Robert Burgholzer wrote:

> Thanks for the reply. I did in fact see that in the logs and changed it,
> but did not report it to the list. What you say about a "regular vacuum"
> being effective makes more sense to me now, I guess, although I thought
> that you suggested that only the last page would be cleaned up in a
> "regular vacuum" - I assume that this means that each table will have
> one page vacuumed, but the sum of them cannot exceed the fsm setting.

No, not exactly, I'll try to give a brief but complete description of
what happens:

A "non-full" vacuum cleans all pages of the table, where cleaning means
 removing dead tuples, creating or enlarging free space in them.

Those pages at the very end of the underlying file that get completely
free during this process are returned back to the OS by truncating the file.

All other pages that contain at least some free space are registered in
the free space map (as long as the FSM has free entries).

When allocating new rows (during insert or update), PostgreSQL has the
following strategy to find free space:

- On update, check whether there's enough free space in the current page
  (The current page is the one where the old row version is.)

- Look into the free space map for a page containing enough free space

- Allocate a new page from the OS by enlarging the underlying file (or
creating a new one if the current one has reached max_file_size).

So those pages that contain free space, but don't fit into the free
space map, won't be reused by insert operations, and only occasionally
by updates (at least until the next vacuum comes around and can register
them into the FSM).

Basically summarized:

If, on average, you "touch" more pages between two vacuums than your
free space map can cope with, your database will continue growing.

Vacuum full goes further, actively moving non-dead rows towards the
beginning of the file.
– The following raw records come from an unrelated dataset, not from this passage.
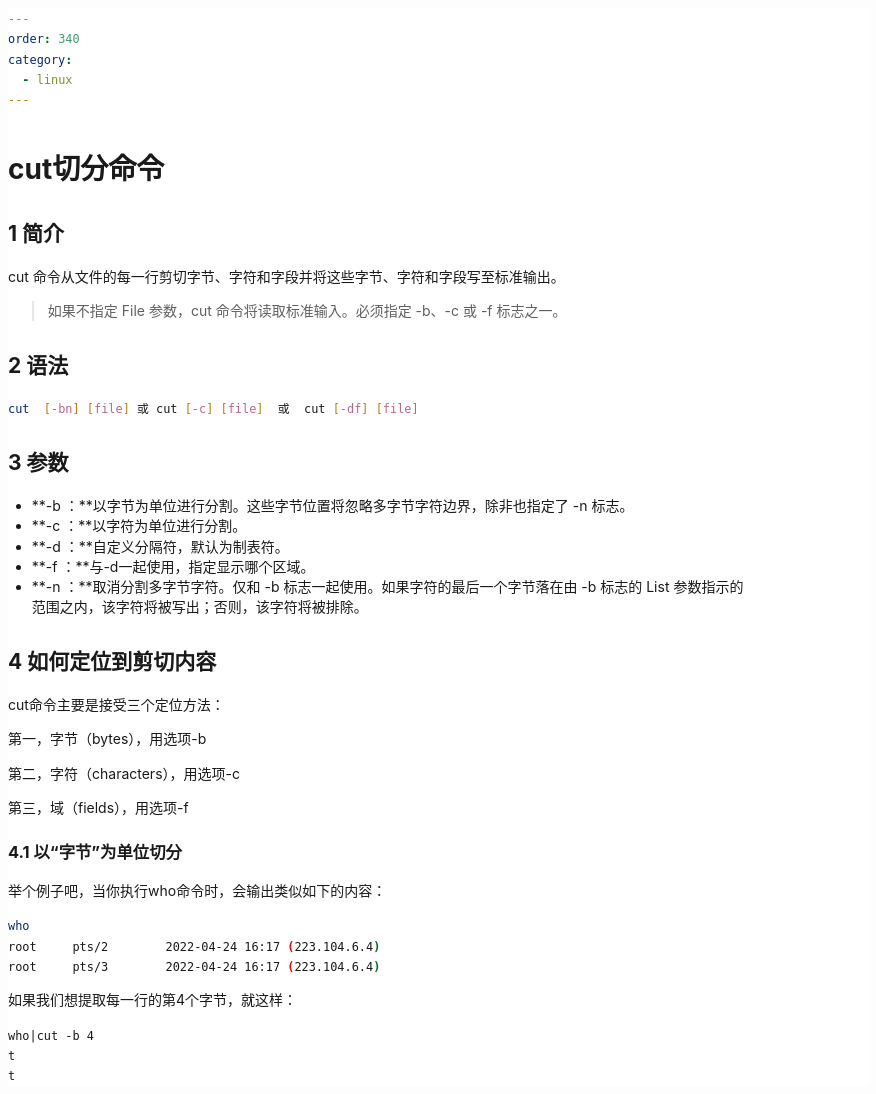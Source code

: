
 ```yaml
---
order: 340
category:
  - linux
---
```


# cut切分命令

## 1 简介

cut 命令从文件的每一行剪切字节、字符和字段并将这些字节、字符和字段写至标准输出。

> 如果不指定 File 参数，cut 命令将读取标准输入。必须指定 -b、-c 或 -f 标志之一。

## 2 语法

```bash
cut  [-bn] [file] 或 cut [-c] [file]  或  cut [-df] [file]
```

## 3 参数

- **-b ：**以字节为单位进行分割。这些字节位置将忽略多字节字符边界，除非也指定了 -n 标志。
- **-c ：**以字符为单位进行分割。
- **-d ：**自定义分隔符，默认为制表符。
- **-f ：**与-d一起使用，指定显示哪个区域。
- **-n ：**取消分割多字节字符。仅和 -b 标志一起使用。如果字符的最后一个字节落在由 -b 标志的 List 参数指示的<br />范围之内，该字符将被写出；否则，该字符将被排除。

## 4 如何定位到剪切内容

cut命令主要是接受三个定位方法：

第一，字节（bytes），用选项-b

第二，字符（characters），用选项-c

第三，域（fields），用选项-f

### 4.1 **以“字节”为单位切分**

举个例子吧，当你执行who命令时，会输出类似如下的内容：

```bash
who
root     pts/2        2022-04-24 16:17 (223.104.6.4)
root     pts/3        2022-04-24 16:17 (223.104.6.4)
```

如果我们想提取每一行的第4个字节，就这样：

```
who|cut -b 4
t
t
```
This aggressively groups (most) free space at the
end of the file, allowing file truncation.

If you want more details, look at the PostgreSQL documentation, or ask
here and I'll try to give you more pointers.

> I
> will have to change my weekly "vacuum full" cron job to a "vacuum", and
> try to observe the differences. 

Vacuum should run much more often than vacuum full, if possible using
autovacuum (which is automatically run from PostgreSQL 8.1 or newer).

It is less expensive as vacuum full, as it does not get a global table
lock, and the I/O impact can be tuned down using vacuum_delay.

> I was surprised to see the generally null response to the concept of
> performance tuning for high-volume data, unless of course everyone is
> much more knowledgeable about basic postgres tuning than myself (not too
> hard to achieve), or the average database is simply smaller than the
> unusually large ones that I deal with.

I'm afraid that this is not the best list for this subject, the
PostgreSQL Performance List <pgsql-performance at postgresql.org> is much
better for such discussions.

> My thought, however, is that the
> average postgresql database is NOT used for the purposes of performing
> high-volume calculations, but instead more mundane information storage
> and retrieval.

I think you're assuming wrong, PostgreSQL is used in a wide variety of
scenarios, including terabyte sized databases.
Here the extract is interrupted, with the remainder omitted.